[Extracted records — start]
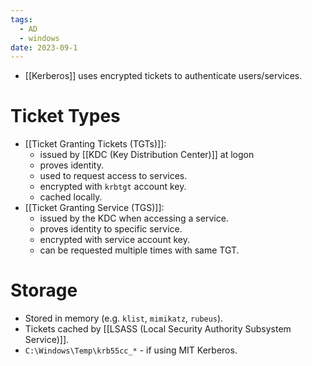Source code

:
 ```yaml
---
tags:
  - AD
  - windows
date: 2023-09-1
---
```

- [[Kerberos]] uses encrypted tickets to authenticate users/services.
# Ticket Types

- [[Ticket Granting Tickets (TGTs)]]:
	- issued by [[KDC (Key Distribution Center)]] at logon
	- proves identity.
	- used to request access to services.
	- encrypted with `krbtgt` account key.
	- cached locally.
- [[Ticket Granting Service (TGS)]]:
	- issued by the KDC when accessing a service.
	- proves identity to specific service.
	- encrypted with service account key.
	- can be requested multiple times with same TGT.
# Storage

- Stored in memory (e.g. `klist`, `mimikatz`, `rubeus`).
- Tickets cached by [[LSASS (Local Security Authority Subsystem Service)]].
- `C:\Windows\Temp\krb55cc_*` - if using MIT Kerberos.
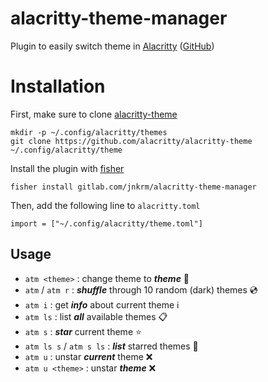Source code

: # alacritty-theme-manager

Plugin to easily switch theme in [Alacritty](https://alacritty.org) ([GitHub](https://github.com/alacritty/alacritty))

# Installation

First, make sure to clone [alacritty-theme](https://github.com/alacritty/alacritty-theme)

```
mkdir -p ~/.config/alacritty/themes
git clone https://github.com/alacritty/alacritty-theme ~/.config/alacritty/theme
```

Install the plugin with [fisher](https://github.com/jorgebucaran/awsm.fish)

```
fisher install gitlab.com/jnkrm/alacritty-theme-manager
```

Then, add the following line to `alacritty.toml`

```
import = ["~/.config/alacritty/theme.toml"]
```

## Usage

- `atm <theme>` : change theme to **_theme_** 🌈
- `atm` / `atm r` : **_shuffle_** through 10 random (dark) themes 💿
- `atm i` : get **_info_** about current theme ℹ️
- `atm ls` : list **_all_** available themes 📋
- `atm s` : **_star_** current theme ⭐️
- `atm ls s` / `atm s ls` : **_list_** starred themes 🌟
- `atm u` : unstar **_current_** theme ❌
- `atm u <theme>` : unstar **_theme_** ❌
[Extracted records — finish]
- _Task directions_
All of the lines above must be repeated without alteration, though the pictures are to be excluded.

- _Response area_
Source code

:
 ```yaml
---
tags:
  - AD
  - windows
date: 2023-09-1
---
```

- [[Kerberos]] uses encrypted tickets to authenticate users/services.
# Ticket Types

- [[Ticket Granting Tickets (TGTs)]]:
	- issued by [[KDC (Key Distribution Center)]] at logon
	- proves identity.
	- used to request access to services.
	- encrypted with `krbtgt` account key.
	- cached locally.
- [[Ticket Granting Service (TGS)]]:
	- issued by the KDC when accessing a service.
	- proves identity to specific service.
	- encrypted with service account key.
	- can be requested multiple times with same TGT.
# Storage

- Stored in memory (e.g. `klist`, `mimikatz`, `rubeus`).
- Tickets cached by [[LSASS (Local Security Authority Subsystem Service)]].
- `C:\Windows\Temp\krb55cc_*` - if using MIT Kerberos.
Source code

: # alacritty-theme-manager

Plugin to easily switch theme in [Alacritty](https://alacritty.org) ([GitHub](https://github.com/alacritty/alacritty))

# Installation

First, make sure to clone [alacritty-theme](https://github.com/alacritty/alacritty-theme)

```
mkdir -p ~/.config/alacritty/themes
git clone https://github.com/alacritty/alacritty-theme ~/.config/alacritty/theme
```

Install the plugin with [fisher](https://github.com/jorgebucaran/awsm.fish)

```
fisher install gitlab.com/jnkrm/alacritty-theme-manager
```

Then, add the following line to `alacritty.toml`

```
import = ["~/.config/alacritty/theme.toml"]
```

## Usage

- `atm <theme>` : change theme to **_theme_** 🌈
- `atm` / `atm r` : **_shuffle_** through 10 random (dark) themes 💿
- `atm i` : get **_info_** about current theme ℹ️
- `atm ls` : list **_all_** available themes 📋
- `atm s` : **_star_** current theme ⭐️
- `atm ls s` / `atm s ls` : **_list_** starred themes 🌟
- `atm u` : unstar **_current_** theme ❌
- `atm u <theme>` : unstar **_theme_** ❌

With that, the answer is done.